Llevo unos días iniciándome en la tetralogía de la ejemplaridad de Javier Gomá, y en el primero de sus volúmenes va presentando la evolución histórica del concepto de mímesis. Llegada la modernidad, es imprescindible hacer referencia a la querella de los antiguos y los modernos. De un lago, esa especie de modelo de perfección que los propios humanos construyeron en torno al concepto de antigüedad. Tan deslumbrante (e idealizado) que la máxima aspiración que se mantuvo durante siglos fue la de imitarla. De otro lado, el creciente cuestionamiento del principio de autoridad, y el convencimiento de toda una época de que había llegado un tiempo nuevo, ni mejor ni peor que el antiguo, sino distinto, en el que era posible soñar con la idea de progreso, con la firme decisión de mirar hacia el futuro y no hacia el pasado. Mientras avanzaba en la lectura, me era imposible preguntarme por el estado de la cuestión hoy. Es decir, plantearme qué valoración hacemos hoy en día, no ya de la querella, sino fundamentalmente de los conceptos que entraban en juego dentro de la misma. No sé si la respuesta es demasiado satisfactoria, no ya sólo para los antiguos, sino para los entonces modernos que pusieron entre interrogantes a los antiguos. Pues hoy, tres siglos después de aquella querella, ellos han pasado ya a engrosar la olvidada lista de los antiguos.

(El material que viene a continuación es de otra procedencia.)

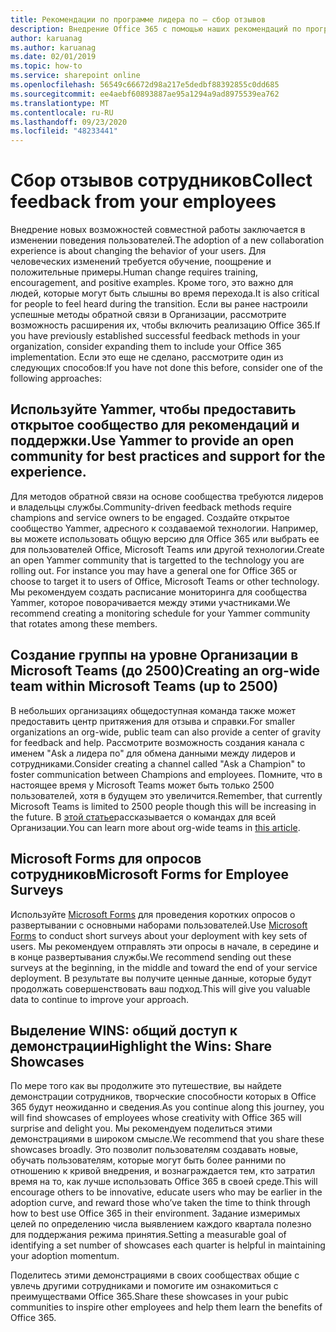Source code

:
 ```yaml
---
title: Рекомендации по программе лидера по — сбор отзывов
description: Внедрение Office 365 с помощью наших рекомендаций по программе лидера по
author: karuanag
ms.author: karuanag
ms.date: 02/01/2019
ms.topic: how-to
ms.service: sharepoint online
ms.openlocfilehash: 56549c66672d98a217e5dedbf88392855c0dd685
ms.sourcegitcommit: ee4aebf60893887ae95a1294a9ad8975539ea762
ms.translationtype: MT
ms.contentlocale: ru-RU
ms.lasthandoff: 09/23/2020
ms.locfileid: "48233441"
---
```

# <a name="collect-feedback-from-your-employees"></a><span data-ttu-id="3a0da-103">Сбор отзывов сотрудников</span><span class="sxs-lookup"><span data-stu-id="3a0da-103">Collect feedback from your employees</span></span>

<span data-ttu-id="3a0da-104">Внедрение новых возможностей совместной работы заключается в изменении поведения пользователей.</span><span class="sxs-lookup"><span data-stu-id="3a0da-104">The adoption of a new collaboration experience is about changing the behavior of your users.</span></span> <span data-ttu-id="3a0da-105">Для человеческих изменений требуется обучение, поощрение и положительные примеры.</span><span class="sxs-lookup"><span data-stu-id="3a0da-105">Human change requires training, encouragement, and positive examples.</span></span> <span data-ttu-id="3a0da-106">Кроме того, это важно для людей, которые могут быть слышны во время перехода.</span><span class="sxs-lookup"><span data-stu-id="3a0da-106">It is also critical for people to feel heard during the transition.</span></span> <span data-ttu-id="3a0da-107">Если вы ранее настроили успешные методы обратной связи в Организации, рассмотрите возможность расширения их, чтобы включить реализацию Office 365.</span><span class="sxs-lookup"><span data-stu-id="3a0da-107">If you have previously established successful feedback methods in your organization, consider expanding them to include your Office 365 implementation.</span></span> <span data-ttu-id="3a0da-108">Если это еще не сделано, рассмотрите один из следующих способов:</span><span class="sxs-lookup"><span data-stu-id="3a0da-108">If you have not done this before, consider one of the following approaches:</span></span>

## <a name="use-yammer-to-provide-an-open-community-for-best-practices-and-support-for-the-experience"></a><span data-ttu-id="3a0da-109">Используйте Yammer, чтобы предоставить открытое сообщество для рекомендаций и поддержки.</span><span class="sxs-lookup"><span data-stu-id="3a0da-109">Use Yammer to provide an open community for best practices and support for the experience.</span></span>
<span data-ttu-id="3a0da-110">Для методов обратной связи на основе сообщества требуются лидеров и владельцы службы.</span><span class="sxs-lookup"><span data-stu-id="3a0da-110">Community-driven feedback methods require champions and service owners to be engaged.</span></span> <span data-ttu-id="3a0da-111">Создайте открытое сообщество Yammer, адресного к создаваемой технологии.  Например, вы можете использовать общую версию для Office 365 или выбрать ее для пользователей Office, Microsoft Teams или другой технологии.</span><span class="sxs-lookup"><span data-stu-id="3a0da-111">Create an open Yammer community that is targetted to the technology you are rolling out.  For instance you may have a general one for Office 365 or choose to target it to users of Office, Microsoft Teams or other technology.</span></span>  <span data-ttu-id="3a0da-112">Мы рекомендуем создать расписание мониторинга для сообщества Yammer, которое поворачивается между этими участниками.</span><span class="sxs-lookup"><span data-stu-id="3a0da-112">We recommend creating a monitoring schedule for your Yammer community that rotates among these members.</span></span> 

## <a name="creating-an-org-wide-team-within-microsoft-teams-up-to-2500"></a><span data-ttu-id="3a0da-113">Создание группы на уровне Организации в Microsoft Teams (до 2500)</span><span class="sxs-lookup"><span data-stu-id="3a0da-113">Creating an org-wide team within Microsoft Teams (up to 2500)</span></span>
<span data-ttu-id="3a0da-114">В небольших организациях общедоступная команда также может предоставить центр притяжения для отзыва и справки.</span><span class="sxs-lookup"><span data-stu-id="3a0da-114">For smaller organizations an org-wide, public team can also provide a center of gravity for feedback and help.</span></span>  <span data-ttu-id="3a0da-115">Рассмотрите возможность создания канала с именем "Ask a лидера по" для обмена данными между лидеров и сотрудниками.</span><span class="sxs-lookup"><span data-stu-id="3a0da-115">Consider creating a channel called "Ask a Champion" to foster communication between Champions and employees.</span></span>  <span data-ttu-id="3a0da-116">Помните, что в настоящее время у Microsoft Teams может быть только 2500 пользователей, хотя в будущем это увеличится.</span><span class="sxs-lookup"><span data-stu-id="3a0da-116">Remember, that currently Microsoft Teams is limited to 2500 people though this will be increasing in the future.</span></span> <span data-ttu-id="3a0da-117">В [этой статье](https://docs.microsoft.com/microsoftteams/create-an-org-wide-team)рассказывается о командах для всей Организации.</span><span class="sxs-lookup"><span data-stu-id="3a0da-117">You can learn more about org-wide teams in [this article](https://docs.microsoft.com/microsoftteams/create-an-org-wide-team).</span></span> 

## <a name="microsoft-forms-for-employee-surveys"></a><span data-ttu-id="3a0da-118">Microsoft Forms для опросов сотрудников</span><span class="sxs-lookup"><span data-stu-id="3a0da-118">Microsoft Forms for Employee Surveys</span></span>

<span data-ttu-id="3a0da-119">Используйте [Microsoft Forms](https://support.office.com/forms) для проведения коротких опросов о развертывании с основными наборами пользователей.</span><span class="sxs-lookup"><span data-stu-id="3a0da-119">Use [Microsoft Forms](https://support.office.com/forms) to conduct short surveys about your deployment with key sets of users.</span></span>  <span data-ttu-id="3a0da-120">Мы рекомендуем отправлять эти опросы в начале, в середине и в конце развертывания службы.</span><span class="sxs-lookup"><span data-stu-id="3a0da-120">We recommend sending out these surveys at the beginning, in the middle and toward the end of your service deployment.</span></span>  <span data-ttu-id="3a0da-121">В результате вы получите ценные данные, которые будут продолжать совершенствовать ваш подход.</span><span class="sxs-lookup"><span data-stu-id="3a0da-121">This will give you valuable data to continue to improve your approach.</span></span>  

## <a name="highlight-the-wins-share-showcases"></a><span data-ttu-id="3a0da-122">Выделение WINS: общий доступ к демонстрации</span><span class="sxs-lookup"><span data-stu-id="3a0da-122">Highlight the Wins: Share Showcases</span></span>
<span data-ttu-id="3a0da-123">По мере того как вы продолжите это путешествие, вы найдете демонстрации сотрудников, творческие способности которых в Office 365 будут неожиданно и сведения.</span><span class="sxs-lookup"><span data-stu-id="3a0da-123">As you continue along this journey, you will find showcases of employees whose creativity with Office 365 will surprise and delight you.</span></span> <span data-ttu-id="3a0da-124">Мы рекомендуем поделиться этими демонстрациями в широком смысле.</span><span class="sxs-lookup"><span data-stu-id="3a0da-124">We recommend that you share these showcases broadly.</span></span> <span data-ttu-id="3a0da-125">Это позволит пользователям создавать новые, обучать пользователям, которые могут быть более ранними по отношению к кривой внедрения, и вознаграждается тем, кто затратил время на то, как лучше использовать Office 365 в своей среде.</span><span class="sxs-lookup"><span data-stu-id="3a0da-125">This will encourage others to be innovative, educate users who may be earlier in the adoption curve, and reward those who’ve taken the time to think through how to best use Office 365 in their environment.</span></span> <span data-ttu-id="3a0da-126">Задание измеримых целей по определению числа выявлением каждого квартала полезно для поддержания режима принятия.</span><span class="sxs-lookup"><span data-stu-id="3a0da-126">Setting a measurable goal of identifying a set number of showcases each quarter is helpful in maintaining your adoption momentum.</span></span>

<span data-ttu-id="3a0da-127">Поделитесь этими демонстрациями в своих сообществах общие с увлечь другими сотрудниками и помогите им ознакомиться с преимуществами Office 365.</span><span class="sxs-lookup"><span data-stu-id="3a0da-127">Share these showcases in your pubic communities to inspire other employees and help them learn the benefits of Office 365.</span></span>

Efectivamente, si repasamos los principales rasgos de nuestra civilización, hoy nos posicionaríamos sin duda del lado de los modernos. Fijémonos en el sistema educativo: la enseñanza de las lenguas clásicas languidece, y aquellos que durante siglos debían ser imitados (De Platón a Cicerón pasando por Eurípides o Fidias) son hoy auténticos desconocidos. Nuestro tiempo ha dado la espalda al pasado, dando por hecho que no puede aportar demasiado a los problemas que tenemos planteados. Bien lo sabemos quienes nos dedicamos a enseñar filosofía, arte, literatura o latín (no hablemos ya del griego). Todo aquello que ha venido conformando ese concepto general de “humanidades” está en caída libre, y la esperanza queda depositada en la ciencia y la técnica, dos espacios de conocimiento y transformación de la naturaleza que han dado más de un disgusto a la humanidad en nuestra historia reciente, pero que también nos proporcionan innegables satisfacciones. Con la salvedad que se apuntaba más arriba: hoy los modernos son ya antiguos, y nadie se plantea que pueda ser un modelo a imitar un artista, un filósofo o un científico del renacimiento. No se trata entonces de que Leonardo, Miguel Ángel o Descartes no sean un modelo para nosotros: es que tampoco lo es Galileo, Kepler, Newton o Darwin. Hemos eliminado todas aquellas referencias de humanidad que se vinieron cultivando durante siglos, y su lugar ha quedado ocupado por vacunas, dispositivos móviles, y robots de cocina.
La pérdida de respeto hacia el pasado es a su modo inusitado y novedoso, porque siendo hijos de esa modernidad que renegó de la antigüedad, hemos renegado de quienes construyeron este proyecto en el que vivimos. Cuando se desata la querella de los antiguos y los modernos, los partidarios de este tiempo modelo tenían un modelo que superar. No querían imitar, sino que pretendían desligarse de ataduras del pasado para crear su propio modo de ser y vivir en la historia. Un rasgo particular de este presente nuestro es precisamente que la querella ya no es posible, pues las categorías históricas de antiguos y modernos se han vaciado, se han visto superadas por el paso de un tiempo que ha reunido a todos los contendientes bajo el enorme saco de antiguos, al que no se mira con desprecio o indiferencia: sencillamente no se le mira. Puede que en esto consista precisamente ser postmodernos: ya no está el referente de la antigüedad, y el proyecto de la modernidad se ha quedado antiguo. Y miramos entonces, huérfanos de ideas y proyectos, hacia un futuro incierto, en el que no se tiene nada claro qué construir, por la sencilla razón de que ya no es posible imitar a los antiguos, pues los modernos nos enseñaron a vivir al margen de ellos. Qué nos queda si no hay un atrás al que aferrarse ni un adelante por el que luchar. Esa es quizás la herencia amarga de la querella de los antiguos y los modernos. No tenemos ni mímesis ni progreso. A ver quién saca un nuevo conejo de la chistera.